There's a few things in this article that warrant a bit more explanation.
'They were using RS6000s to do the maintenance from the screen, no permanent printed copies were used,' - this seems unlikely but perhaps the key word is permanent. The obvious question here is the cost and lack of mobility of the RS/6000 and its hefty CRT screen. It's more likely to be in a clean office environment, away from the less-clean, huge aircraft. I wonder if the software had annotation features too. "from the screen" seems unlikely for a lot of work.
'Pete told us, "it turned out [to be] an optimisation bug in the IBM C compiler used on the RS6000. It was overwriting registers that were being used to store local C variables when the call stack got too deep." ' - this feels like it needs an extra line or two of explanation, you can't normally just trample on registers. If this is about preserving values for the calling convention then why did it fail at a certain stack depth? That doesn't make sense. The POWER architecture doesn't use a register window, AFAIK?

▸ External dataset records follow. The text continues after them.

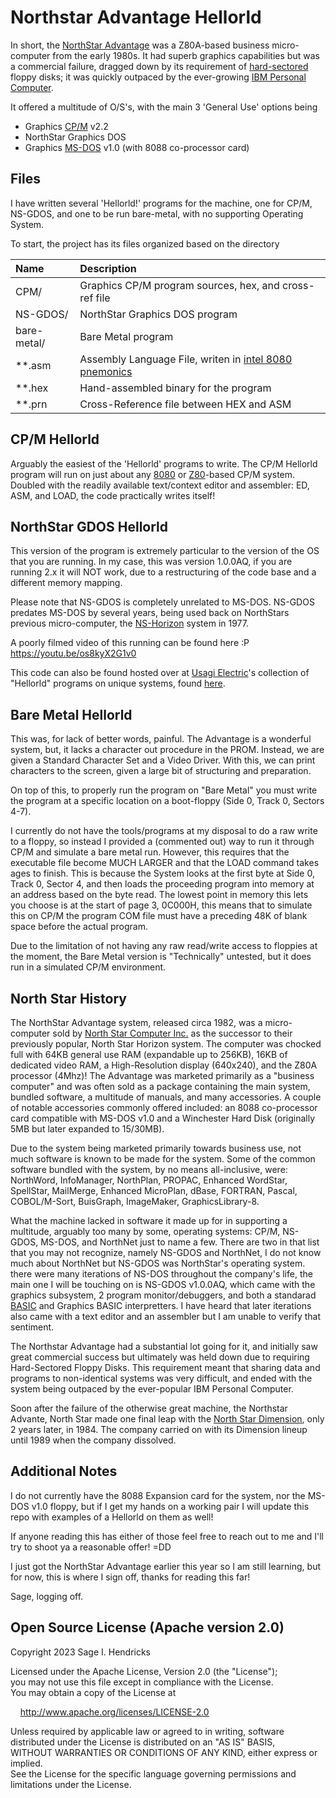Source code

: # Northstar Advantage Hellorld

In short, the [NorthStar Advantage](https://en.wikipedia.org/wiki/North_Star_Computers#North_Star_Advantage_(1982)) was a Z80A-based business micro-computer from the early 1980s. It had superb graphics capabilities but was a commercial failure, dragged down by its requirement of [hard-sectored](https://en.wikipedia.org/wiki/Hard_sectoring) floppy disks; it was quickly outpaced by the ever-growing [IBM Personal Computer](https://en.wikipedia.org/wiki/IBM_Personal_Computer).

It offered a multitude of O/S's, with the main 3 'General Use' options being
- Graphics [CP/M](https://en.wikipedia.org/wiki/CP/M) v2.2
- NorthStar Graphics DOS
- Graphics [MS-DOS](https://en.wikipedia.org/wiki/MS-DOS#MS-DOS_1.x) v1.0 (with 8088 co-processor card)


## Files

I have written several 'Hellorld!' programs for the machine, one for CP/M, NS-GDOS, and one to be run bare-metal, with no supporting Operating System.

To start, the project has its files organized based on the directory

| Name | Description
|:-----|:--------------|
| CPM/ | Graphics CP/M program sources, hex, and cross-ref file |
| NS-GDOS/ | NorthStar Graphics DOS program |
| bare-metal/ | Bare Metal program |
| \*\*.asm | Assembly Language File, writen in [intel 8080 pnemonics](https://www.pastraiser.com/cpu/i8080/i8080_opcodes.html) |
| \*\*.hex | Hand-assembled binary for the program |
| \*\*.prn | Cross-Reference file between HEX and ASM |

## CP/M Hellorld

Arguably the easiest of the 'Hellorld' programs to write. The CP/M Hellorld program will run on just about any [8080](https://en.wikipedia.org/wiki/Intel_8080) or [Z80](https://en.wikipedia.org/wiki/Zilog_Z80)-based CP/M system. Doubled with the readily available text/context editor and assembler: ED, ASM, and LOAD, the code practically writes itself!

## NorthStar GDOS Hellorld

This version of the program is extremely particular to the version of the OS that you are running. In my case, this was version 1.0.0AQ, if you are running 2.x it will NOT work, due to a restructuring of the code base and a different memory mapping.

Please note that NS-GDOS is completely unrelated to MS-DOS. NS-GDOS predates MS-DOS by several years, being used back on NorthStars previous micro-computer, the [NS-Horizon](https://en.wikipedia.org/wiki/North_Star_Computers#North_Star_Horizon_(1977)) system in 1977.

A poorly filmed video of this running can be found here :P  
<https://youtu.be/os8kyX2G1v0>  

This code can also be found hosted over at [Usagi Electric](https://www.youtube.com/Nakazoto)'s collection of "Hellorld" programs on unique systems, found [here](https://github.com/Nakazoto/Hellorld/wiki/Microcomputers#northstar-advantage).

## Bare Metal Hellorld

This was, for lack of better words, painful. The Advantage is a wonderful system, but, it lacks a character out procedure in the PROM. Instead, we are given a Standard Character Set and a Video Driver. With this, we can print characters to the screen, given a large bit of structuring and preparation. 

On top of this, to properly run the program on "Bare Metal" you must write the program at a specific location on a boot-floppy (Side 0, Track 0, Sectors 4-7).

I currently do not have the tools/programs at my disposal to do a raw write to a floppy, so instead I provided a (commented out) way to run it through CP/M and simulate a bare metal run. However, this requires that the executable file become MUCH LARGER and that the LOAD command takes ages to finish. This is because the System looks at the first byte at Side 0, Track 0, Sector 4, and then loads the proceeding program into memory at an address based on the byte read. The lowest point in memory this lets you choose is at the start of page 3, 0C000H, this means that to simulate this on CP/M the program COM file must have a preceding 48K of blank space before the actual program.

Due to the limitation of not having any raw read/write access to floppies at the moment, the Bare Metal version is "Technically" untested, but it does run in a simulated CP/M environment.


## North Star History

The NorthStar Advantage system, released circa 1982, was a micro-computer sold by [North Star Computer Inc.](https://en.wikipedia.org/wiki/North_Star_Computers) as the successor to their previously popular, North Star Horizon system. 
The computer was chocked full with 64KB general use RAM (expandable up to 256KB), 16KB of dedicated video RAM, a High-Resolution display (640x240), and the Z80A processor (4Mhz)! 
The Advantage was marketed primarily as a "business computer" and was often sold as a package containing the main system, bundled software, a multitude of manuals, and many accessories. 
A couple of notable accessories commonly offered included: an 8088 co-processor card compatible with MS-DOS v1.0 and a Winchester Hard Disk (originally 5MB but later expanded to 15/30MB).

Due to the system being marketed primarily towards business use, not much software is known to be made for the system. Some of the common software bundled with the system, by no means all-inclusive, were: NorthWord, InfoManager, NorthPlan, PROPAC, Enhanced WordStar, SpellStar, MailMerge, Enhanced MicroPlan, dBase, FORTRAN, Pascal, COBOL/M-Sort, BuisGraph, ImageMaker, GraphicsLibrary-8. 

What the machine lacked in software it made up for in supporting a multitude, arguably too many by some, operating systems: CP/M, NS-GDOS, MS-DOS, and NorthNet just to name a few. There are two in that list that you may not recognize, namely NS-GDOS and NorthNet, I do not know much about NorthNet but NS-GDOS was NorthStar's operating system. there were many iterations of NS-DOS throughout the company's life, the main one I will be touching on is NS-GDOS v1.0.0AQ, which came with the graphics subsystem, 2 program monitor/debuggers, and both a standarad [BASIC](https://en.wikipedia.org/wiki/BASIC) and Graphics BASIC interpretters. I have heard that later iterations also came with a text editor and an assembler but I am unable to verify that sentiment.

The Northstar Advantage had a substantial lot going for it, and initially saw great commercial success but ultimately was held down due to requiring Hard-Sectored Floppy Disks. This requirement meant that sharing data and programs to non-identical systems was very difficult, and ended with the system being outpaced by the ever-popular IBM Personal Computer.

Soon after the failure of the otherwise great machine, the Northstar Advante, North Star made one final leap with the [North Star Dimension](https://en.wikipedia.org/wiki/North_Star_Computers#North_Star_Dimension_(1984)), only 2 years later, in 1984. The company carried on with its Dimension lineup until 1989 when the company dissolved.


## Additional Notes

I do not currently have the 8088 Expansion card for the system, nor the MS-DOS v1.0 floppy, but if I get my hands on a working pair I will update this repo with examples of a Hellorld on them as well!

If anyone reading this has either of those feel free to reach out to me and I'll try to shoot ya a reasonable offer! =DD

I just got the NorthStar Advantage earlier this year so I am still learning, but for now, this is where I sign off, thanks for reading this far!  

Sage, logging off.

## Open Source License (Apache version 2.0)

Copyright 2023 Sage I. Hendricks  

Licensed under the Apache License, Version 2.0 (the "License");  
you may not use this file except in compliance with the License.  
You may obtain a copy of the License at  

&nbsp;&nbsp;&nbsp;&nbsp;<http://www.apache.org/licenses/LICENSE-2.0>

Unless required by applicable law or agreed to in writing, software  
distributed under the License is distributed on an "AS IS" BASIS,  
WITHOUT WARRANTIES OR CONDITIONS OF ANY KIND, either express or implied.  
See the License for the specific language governing permissions and   
limitations under the License.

As others (@Wellyboot and first Anonymous Coward replying to @Giovani Tapini) have pointed out, principally this appears to be a failure of testing to verify that a representative manual (or two!) was rendered with the same content of the originals. The most basic manual test beyond looking at page 1 is to go to the end and see how many pages there are in total. That would have caught this problem (' "After about 30 pages I reached a page where my Windows app showed more data than the RS6000 app" ') so again it feels like more explanation is needed. Perhaps repagination is an issue here but probably not as would they really want to change the page numbers?
@boltar, @svm, @MacroRodent and @Herby have some very pertinent points and sound advice that many of us will have forgotten. It's worth running tests both with an unoptimised and optimised program. This could uncover ultra-rare compiler bugs but more likely highlight bugs in code which is relying on undefined behaviour in the language which the optimiser happens to change. This is another omission from this article, whether the code was relying on languages features that had undefined behaviour.
I'd also highlight the value of compiling on different platforms and comparing test results even if you don't intend to use each target in production. This can be a useful and fairly cheap way to find bugs like this and others.
Reporting ' "I saw no press reports of bad maintenance." ' is a bit disingenuous. Does Pete scan all the press? Does he read the aviation trade press? Did the article author go back and look for this? Was this newsworthy enough for a journalist to cover? Were there any incidents are accidents linked to this problem, presumably not?